PROMPT
Use the entries below and reproduce exactly the lines from the one containing "[0](#commentsBoxSeoTemplate)" down to the one containing "Creator Summit adventures._", both of them included.

Stored data entries
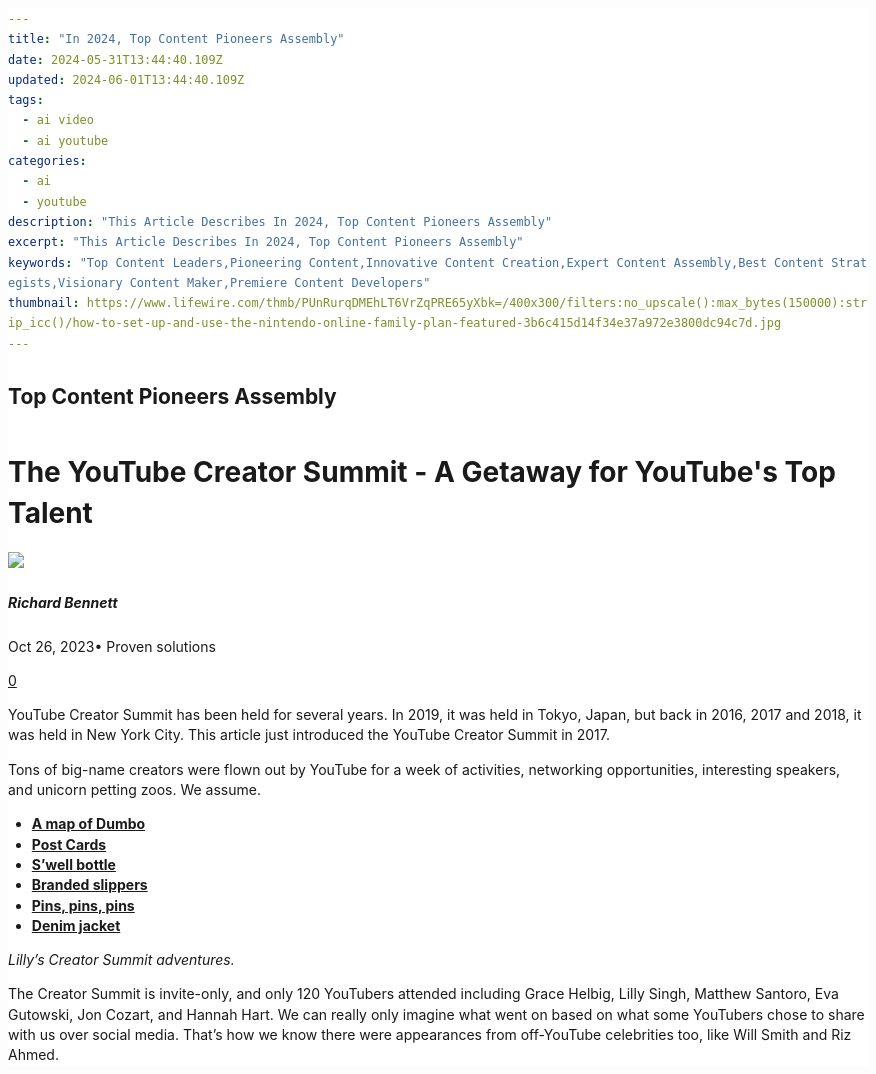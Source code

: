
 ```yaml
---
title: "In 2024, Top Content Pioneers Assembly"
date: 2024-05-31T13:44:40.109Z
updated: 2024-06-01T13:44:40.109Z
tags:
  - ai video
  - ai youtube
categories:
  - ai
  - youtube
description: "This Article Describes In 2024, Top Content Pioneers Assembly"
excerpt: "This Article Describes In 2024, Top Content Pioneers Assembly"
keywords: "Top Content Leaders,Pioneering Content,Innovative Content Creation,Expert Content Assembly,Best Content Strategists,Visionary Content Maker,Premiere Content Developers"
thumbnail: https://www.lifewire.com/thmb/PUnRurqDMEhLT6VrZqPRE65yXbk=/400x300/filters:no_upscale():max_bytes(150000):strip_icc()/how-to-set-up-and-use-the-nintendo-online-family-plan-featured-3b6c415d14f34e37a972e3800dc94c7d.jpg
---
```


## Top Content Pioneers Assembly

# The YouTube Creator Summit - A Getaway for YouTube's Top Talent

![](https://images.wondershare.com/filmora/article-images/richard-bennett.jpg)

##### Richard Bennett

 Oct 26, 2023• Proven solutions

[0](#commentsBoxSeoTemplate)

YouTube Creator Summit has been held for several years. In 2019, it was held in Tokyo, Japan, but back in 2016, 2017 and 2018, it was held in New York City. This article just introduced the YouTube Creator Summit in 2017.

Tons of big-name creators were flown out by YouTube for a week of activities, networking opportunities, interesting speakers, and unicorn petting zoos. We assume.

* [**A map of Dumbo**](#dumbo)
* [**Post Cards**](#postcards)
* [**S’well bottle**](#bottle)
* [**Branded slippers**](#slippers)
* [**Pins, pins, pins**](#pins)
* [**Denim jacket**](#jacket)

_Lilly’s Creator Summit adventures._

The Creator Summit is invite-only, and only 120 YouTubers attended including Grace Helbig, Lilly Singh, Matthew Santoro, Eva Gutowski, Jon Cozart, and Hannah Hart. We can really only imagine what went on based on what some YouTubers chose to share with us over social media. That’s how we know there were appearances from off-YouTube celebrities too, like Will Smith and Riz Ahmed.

* * *

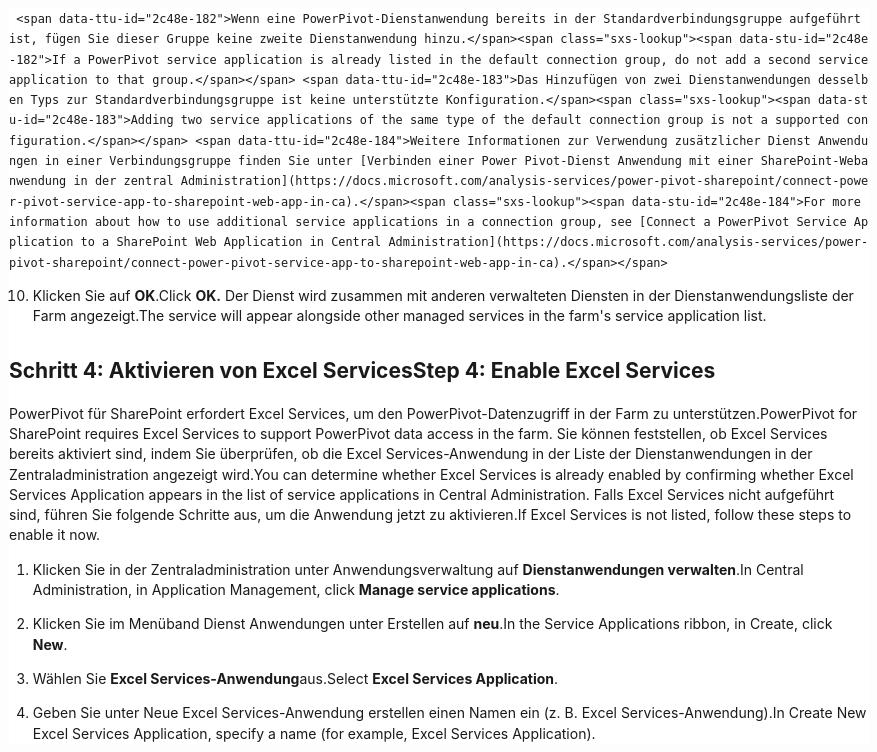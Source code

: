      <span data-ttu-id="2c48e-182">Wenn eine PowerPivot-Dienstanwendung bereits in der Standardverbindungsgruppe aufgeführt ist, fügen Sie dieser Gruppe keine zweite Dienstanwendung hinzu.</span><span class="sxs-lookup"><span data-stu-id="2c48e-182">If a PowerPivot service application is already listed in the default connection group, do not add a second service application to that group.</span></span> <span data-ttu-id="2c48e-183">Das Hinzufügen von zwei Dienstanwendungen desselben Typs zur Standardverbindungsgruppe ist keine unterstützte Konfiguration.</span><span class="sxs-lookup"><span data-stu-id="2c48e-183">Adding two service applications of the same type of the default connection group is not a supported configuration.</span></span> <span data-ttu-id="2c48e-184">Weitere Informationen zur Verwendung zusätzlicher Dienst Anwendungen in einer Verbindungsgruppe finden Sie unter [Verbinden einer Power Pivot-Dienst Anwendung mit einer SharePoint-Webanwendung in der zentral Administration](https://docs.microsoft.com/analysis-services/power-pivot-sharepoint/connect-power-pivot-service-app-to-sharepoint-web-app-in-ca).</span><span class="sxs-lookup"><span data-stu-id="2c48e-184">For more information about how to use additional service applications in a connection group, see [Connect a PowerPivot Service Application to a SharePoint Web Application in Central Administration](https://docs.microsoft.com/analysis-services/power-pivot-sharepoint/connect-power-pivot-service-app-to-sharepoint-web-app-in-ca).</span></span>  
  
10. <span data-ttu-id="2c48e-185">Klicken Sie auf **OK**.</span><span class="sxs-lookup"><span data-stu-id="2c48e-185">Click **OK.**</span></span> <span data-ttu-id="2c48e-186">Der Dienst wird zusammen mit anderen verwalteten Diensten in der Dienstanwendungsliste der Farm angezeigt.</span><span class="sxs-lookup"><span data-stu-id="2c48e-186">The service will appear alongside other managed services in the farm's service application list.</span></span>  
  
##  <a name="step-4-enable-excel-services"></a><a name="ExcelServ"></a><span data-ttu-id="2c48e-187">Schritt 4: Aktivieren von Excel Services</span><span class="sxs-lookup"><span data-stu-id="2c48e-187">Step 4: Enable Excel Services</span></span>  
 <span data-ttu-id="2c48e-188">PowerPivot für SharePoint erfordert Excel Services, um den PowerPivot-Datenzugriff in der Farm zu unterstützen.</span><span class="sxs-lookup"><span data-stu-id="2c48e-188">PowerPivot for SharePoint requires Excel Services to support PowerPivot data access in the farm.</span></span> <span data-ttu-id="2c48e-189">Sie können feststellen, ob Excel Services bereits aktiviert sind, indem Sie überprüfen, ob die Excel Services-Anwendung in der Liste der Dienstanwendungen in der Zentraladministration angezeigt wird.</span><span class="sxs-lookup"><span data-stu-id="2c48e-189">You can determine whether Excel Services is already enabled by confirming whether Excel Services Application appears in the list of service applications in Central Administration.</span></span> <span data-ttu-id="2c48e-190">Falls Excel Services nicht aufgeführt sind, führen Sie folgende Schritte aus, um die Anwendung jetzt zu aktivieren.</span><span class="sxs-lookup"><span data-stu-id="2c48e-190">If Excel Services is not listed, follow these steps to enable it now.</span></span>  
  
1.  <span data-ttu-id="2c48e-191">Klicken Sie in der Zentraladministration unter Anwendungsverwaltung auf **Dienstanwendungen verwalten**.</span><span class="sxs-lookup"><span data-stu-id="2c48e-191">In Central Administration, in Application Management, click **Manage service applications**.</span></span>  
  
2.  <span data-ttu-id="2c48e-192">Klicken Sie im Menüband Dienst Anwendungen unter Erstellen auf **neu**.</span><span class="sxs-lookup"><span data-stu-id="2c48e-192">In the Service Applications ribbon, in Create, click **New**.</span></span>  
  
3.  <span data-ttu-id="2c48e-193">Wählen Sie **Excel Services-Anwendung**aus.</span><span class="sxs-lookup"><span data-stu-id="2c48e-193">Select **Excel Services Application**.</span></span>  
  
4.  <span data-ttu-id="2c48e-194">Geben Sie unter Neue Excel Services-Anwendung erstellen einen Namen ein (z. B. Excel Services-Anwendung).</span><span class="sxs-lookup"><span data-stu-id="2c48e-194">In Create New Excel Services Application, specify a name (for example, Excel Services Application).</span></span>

ANSWER
[0](#commentsBoxSeoTemplate)

YouTube Creator Summit has been held for several years. In 2019, it was held in Tokyo, Japan, but back in 2016, 2017 and 2018, it was held in New York City. This article just introduced the YouTube Creator Summit in 2017.

Tons of big-name creators were flown out by YouTube for a week of activities, networking opportunities, interesting speakers, and unicorn petting zoos. We assume.

* [**A map of Dumbo**](#dumbo)
* [**Post Cards**](#postcards)
* [**S’well bottle**](#bottle)
* [**Branded slippers**](#slippers)
* [**Pins, pins, pins**](#pins)
* [**Denim jacket**](#jacket)

_Lilly’s Creator Summit adventures._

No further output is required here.